Additionally, in Calgary, 2021 updates to their Municipal Development Plan takes a significant step forward by emphasizing the role of natural infrastructure in building a resilient city. Natural infrastructure and nature-based solutions are also central to Calgary’s Climate Resilience Strategy.

Outcomes and Monitoring Progress

After the Alberta Wetland Policy came into effect in 2015, a number of barriers to the success of the policy were subsequently identified. For instance, the policy’s goal of mitigation which looks to avoid, minimize, or rectify damage to wetlands, is not accompanied with a framework to document and quantify these efforts. Additionally, for developers, it has often been simpler and more cost effective to pay compensation to remove wetlands rather than to conserve them.
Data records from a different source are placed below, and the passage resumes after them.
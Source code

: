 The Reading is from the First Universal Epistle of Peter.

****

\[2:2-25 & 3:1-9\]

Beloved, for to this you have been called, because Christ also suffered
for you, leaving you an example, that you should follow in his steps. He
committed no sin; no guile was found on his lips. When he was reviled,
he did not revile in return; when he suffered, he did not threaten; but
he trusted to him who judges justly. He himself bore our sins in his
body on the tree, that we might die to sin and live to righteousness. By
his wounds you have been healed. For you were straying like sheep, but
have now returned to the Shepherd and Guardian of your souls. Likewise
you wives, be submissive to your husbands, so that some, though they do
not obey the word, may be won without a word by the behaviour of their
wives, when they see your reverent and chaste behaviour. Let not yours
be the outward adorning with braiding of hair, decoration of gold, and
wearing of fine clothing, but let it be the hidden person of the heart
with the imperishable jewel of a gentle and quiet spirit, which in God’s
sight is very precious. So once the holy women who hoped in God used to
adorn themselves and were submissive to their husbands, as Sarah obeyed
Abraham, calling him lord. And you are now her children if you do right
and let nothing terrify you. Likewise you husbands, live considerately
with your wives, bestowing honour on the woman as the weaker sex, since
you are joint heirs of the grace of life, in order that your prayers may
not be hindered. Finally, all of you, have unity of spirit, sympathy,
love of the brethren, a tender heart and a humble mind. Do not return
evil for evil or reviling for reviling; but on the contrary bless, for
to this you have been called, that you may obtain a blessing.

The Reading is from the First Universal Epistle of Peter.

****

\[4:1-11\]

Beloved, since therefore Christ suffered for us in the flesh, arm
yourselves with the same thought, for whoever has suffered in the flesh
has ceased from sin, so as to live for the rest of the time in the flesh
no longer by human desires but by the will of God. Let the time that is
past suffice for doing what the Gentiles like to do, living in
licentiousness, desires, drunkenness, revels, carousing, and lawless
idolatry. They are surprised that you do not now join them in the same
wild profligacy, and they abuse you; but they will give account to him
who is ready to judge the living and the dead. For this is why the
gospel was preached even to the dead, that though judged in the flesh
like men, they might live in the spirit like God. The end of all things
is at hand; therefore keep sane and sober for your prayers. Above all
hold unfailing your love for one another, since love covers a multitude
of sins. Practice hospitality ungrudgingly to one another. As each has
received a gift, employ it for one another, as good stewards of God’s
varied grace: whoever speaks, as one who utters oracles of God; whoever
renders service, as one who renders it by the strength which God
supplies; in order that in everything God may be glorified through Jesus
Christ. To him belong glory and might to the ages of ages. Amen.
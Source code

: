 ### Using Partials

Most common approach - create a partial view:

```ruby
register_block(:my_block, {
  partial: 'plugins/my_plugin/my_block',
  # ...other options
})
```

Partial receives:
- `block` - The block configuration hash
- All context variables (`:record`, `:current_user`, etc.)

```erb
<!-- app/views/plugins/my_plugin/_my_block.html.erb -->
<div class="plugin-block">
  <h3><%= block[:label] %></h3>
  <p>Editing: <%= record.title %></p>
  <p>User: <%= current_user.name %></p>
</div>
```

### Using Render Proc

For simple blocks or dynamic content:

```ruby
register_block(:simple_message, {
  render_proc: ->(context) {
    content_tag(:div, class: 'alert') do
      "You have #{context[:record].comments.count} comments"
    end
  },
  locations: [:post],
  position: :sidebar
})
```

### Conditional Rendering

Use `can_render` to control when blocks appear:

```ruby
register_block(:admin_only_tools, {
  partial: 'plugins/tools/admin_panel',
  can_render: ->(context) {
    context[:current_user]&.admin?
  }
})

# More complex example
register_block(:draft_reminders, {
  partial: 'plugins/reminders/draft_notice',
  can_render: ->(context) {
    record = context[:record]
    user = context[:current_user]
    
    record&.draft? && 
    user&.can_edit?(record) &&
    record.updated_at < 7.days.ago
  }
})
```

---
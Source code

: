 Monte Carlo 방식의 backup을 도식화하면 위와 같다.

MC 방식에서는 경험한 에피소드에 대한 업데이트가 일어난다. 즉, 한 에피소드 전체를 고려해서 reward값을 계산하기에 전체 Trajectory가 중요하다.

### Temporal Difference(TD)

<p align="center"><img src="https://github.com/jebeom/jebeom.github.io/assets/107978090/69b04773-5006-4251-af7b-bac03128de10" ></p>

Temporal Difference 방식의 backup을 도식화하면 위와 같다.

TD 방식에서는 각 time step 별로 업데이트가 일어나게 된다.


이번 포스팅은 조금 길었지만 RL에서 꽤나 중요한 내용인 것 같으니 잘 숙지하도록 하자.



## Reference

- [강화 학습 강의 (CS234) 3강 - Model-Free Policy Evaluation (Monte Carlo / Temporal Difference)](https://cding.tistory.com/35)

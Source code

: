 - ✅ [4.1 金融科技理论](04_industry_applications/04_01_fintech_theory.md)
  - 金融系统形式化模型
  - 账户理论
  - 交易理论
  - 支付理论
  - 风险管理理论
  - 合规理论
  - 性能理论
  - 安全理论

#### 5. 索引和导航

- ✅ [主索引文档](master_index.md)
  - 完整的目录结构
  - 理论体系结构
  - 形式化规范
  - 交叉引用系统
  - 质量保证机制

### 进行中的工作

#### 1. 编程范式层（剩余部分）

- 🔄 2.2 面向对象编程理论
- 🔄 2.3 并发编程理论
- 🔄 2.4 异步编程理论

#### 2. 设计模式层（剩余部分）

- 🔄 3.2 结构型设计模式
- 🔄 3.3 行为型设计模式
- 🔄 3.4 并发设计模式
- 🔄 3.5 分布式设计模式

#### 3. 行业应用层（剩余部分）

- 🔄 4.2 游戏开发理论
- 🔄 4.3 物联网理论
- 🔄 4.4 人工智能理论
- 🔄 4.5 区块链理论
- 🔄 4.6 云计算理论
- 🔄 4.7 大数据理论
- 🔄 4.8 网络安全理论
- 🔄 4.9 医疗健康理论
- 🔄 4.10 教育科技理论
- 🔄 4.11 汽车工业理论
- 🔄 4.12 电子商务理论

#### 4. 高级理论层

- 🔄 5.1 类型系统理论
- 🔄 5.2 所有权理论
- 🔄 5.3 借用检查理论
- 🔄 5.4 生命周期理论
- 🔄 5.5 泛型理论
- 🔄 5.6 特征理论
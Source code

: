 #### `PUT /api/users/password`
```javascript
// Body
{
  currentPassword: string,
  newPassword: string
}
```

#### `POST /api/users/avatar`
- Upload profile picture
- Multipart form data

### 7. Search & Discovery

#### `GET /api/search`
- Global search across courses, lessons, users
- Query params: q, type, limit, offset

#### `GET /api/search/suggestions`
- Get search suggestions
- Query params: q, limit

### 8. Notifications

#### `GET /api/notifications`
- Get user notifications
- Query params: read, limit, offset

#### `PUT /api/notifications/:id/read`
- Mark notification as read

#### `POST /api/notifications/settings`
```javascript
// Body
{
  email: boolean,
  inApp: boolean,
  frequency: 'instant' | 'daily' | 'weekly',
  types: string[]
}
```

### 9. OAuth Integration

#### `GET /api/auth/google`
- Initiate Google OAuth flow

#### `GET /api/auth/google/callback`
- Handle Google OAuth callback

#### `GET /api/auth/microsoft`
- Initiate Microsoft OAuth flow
In 2018, the policy was updated with a provision for grants to finance private wetland restoration with the hope of providing flexibility and access to wetland restoration funds for farmers and other landowners who face cost barriers. The policy was further adjusted in 2020, to include a wetlands restoration Code of Practice with the intention of streamlining Wetland Policy requirements to address some of the above challenges.

The case study also highlights a number of general barriers to considering wetlands as infrastructure. Firstly, natural infrastructure solutions are less common and so not as well understood as traditional grey infrastructure. This unfamiliarity necessitates the involvement of more government departments and experts to successfully implement natural solutions, which is more time consuming and costly. As well, a wetland’s ecological quality, attributes, and co-benefits must be clearly communicated to a variety of stakeholders and partners from engineers to accountants. Doing so requires a considerable number of resources and data collection using a variety of tools and data sources. This task is further complicated by the inherent need for location-specific data. Further, there is lack of institutional capacity in Canada to conceive, plan, and monitor natural infrastructure in municipal settings thus requiring cross-departmental cooperation, new skill acquisition, and more. Finally, the majority of funding for such projects comes from federal infrastructure programs with often difficult to achieve funding requirements (such as those related to size).

Next Steps

As with the barriers identified above, the authors identified several high-level recommendations governments can consider in order to protect and restore wetlands. These recommendations relate to increased financing, both for the projects themselves, as well as to institutional capacity to successfully implement natural infrastructure. Aside from funding needs, several of the options presented call for a change in how wetlands are considered as well as highlighting a framework by which to do so. For instance, explicit acknowledgement of the co-benefits of wetlands in decision-making can raise the profile of nature-based solutions when compared to traditional grey infrastructure or engineered adaptation strategies. Another such suggestion is to alter current federal funding requirements by adjusting their requirements. Currently, the Climate Lens, a framework created by Infrastructure Canada and applied to projects seeking funding under a number of federal programs assesses the sensitivity of assets to climate change rather than the effect of the asset on a community’s sensitivity to the phenomena. Bringing more attention to the benefits of natural infrastructure could help raise the profile of these projects. The full list of suggestions can be found below:

  • Prioritize protection of existing wetlands
  • Increase natural infrastructure financing
  • Provide financial support for capacity-building and interdepartmental cooperation
  • Explicitly acknowledge co-benefits
  • Incentivize action on private lands
  • Raise profile of natural infrastructure in the Climate Lens (Infrastructure Canada assessment framework)

Additionally, as of 2021, the City of Calgary was undertaking natural asset valuation, which will aid in identifying and informing relevant actions throughout municipal plans as well as within climate focused plans.